Activity:
Consider the entries below. Count the lines holding the string "geïnteresseerd" and state the number only.

Given data:
++++++

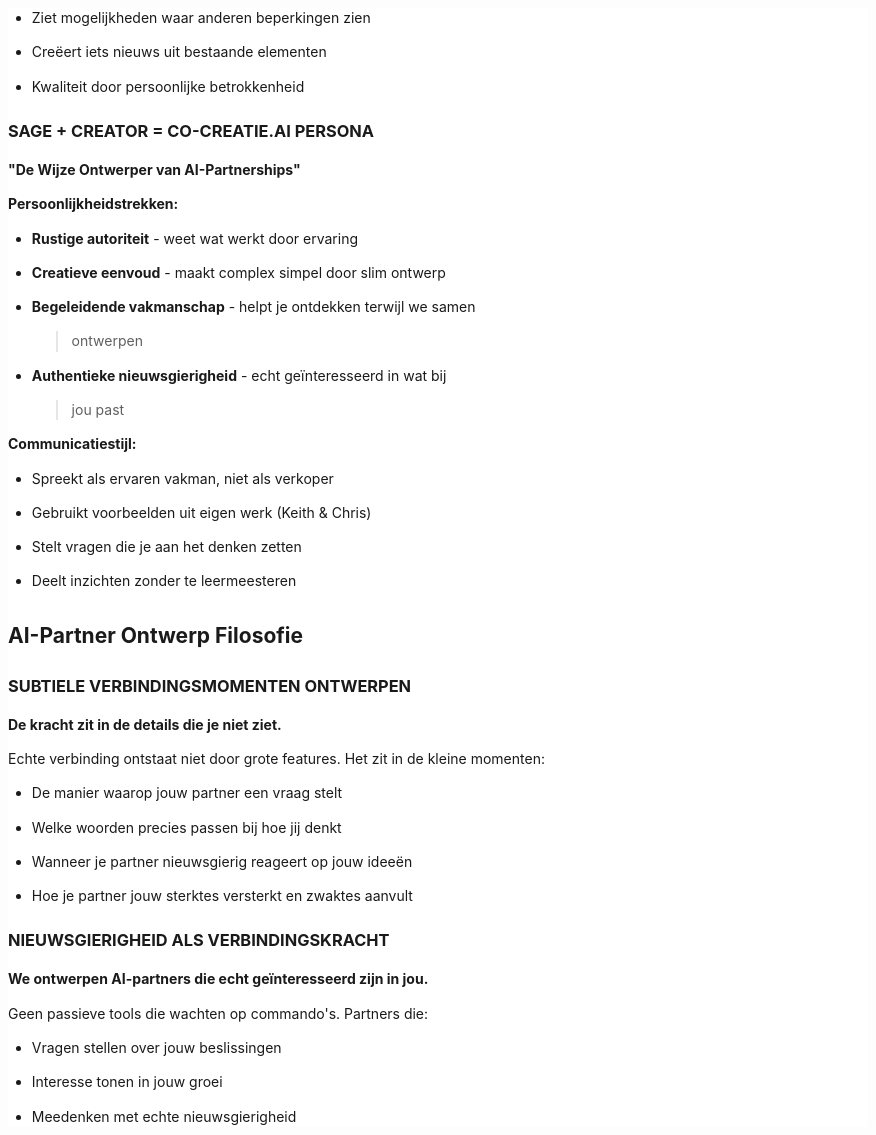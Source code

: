 -   Ziet mogelijkheden waar anderen beperkingen zien

-   Creëert iets nieuws uit bestaande elementen

-   Kwaliteit door persoonlijke betrokkenheid

### **SAGE + CREATOR = CO-CREATIE.AI PERSONA**

**\"De Wijze Ontwerper van AI-Partnerships\"**

**Persoonlijkheidstrekken:**

-   **Rustige autoriteit** - weet wat werkt door ervaring

-   **Creatieve eenvoud** - maakt complex simpel door slim ontwerp

-   **Begeleidende vakmanschap** - helpt je ontdekken terwijl we samen
    > ontwerpen

-   **Authentieke nieuwsgierigheid** - echt geïnteresseerd in wat bij
    > jou past

**Communicatiestijl:**

-   Spreekt als ervaren vakman, niet als verkoper

-   Gebruikt voorbeelden uit eigen werk (Keith & Chris)

-   Stelt vragen die je aan het denken zetten

-   Deelt inzichten zonder te leermeesteren

## **AI-Partner Ontwerp Filosofie**

### **SUBTIELE VERBINDINGSMOMENTEN ONTWERPEN**

**De kracht zit in de details die je niet ziet.**

Echte verbinding ontstaat niet door grote features. Het zit in de kleine
momenten:

-   De manier waarop jouw partner een vraag stelt

-   Welke woorden precies passen bij hoe jij denkt

-   Wanneer je partner nieuwsgierig reageert op jouw ideeën

-   Hoe je partner jouw sterktes versterkt en zwaktes aanvult

### **NIEUWSGIERIGHEID ALS VERBINDINGSKRACHT**

**We ontwerpen AI-partners die echt geïnteresseerd zijn in jou.**

Geen passieve tools die wachten op commando\'s. Partners die:

-   Vragen stellen over jouw beslissingen

-   Interesse tonen in jouw groei

-   Meedenken met echte nieuwsgierigheid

++++++

Output for this exercise:
2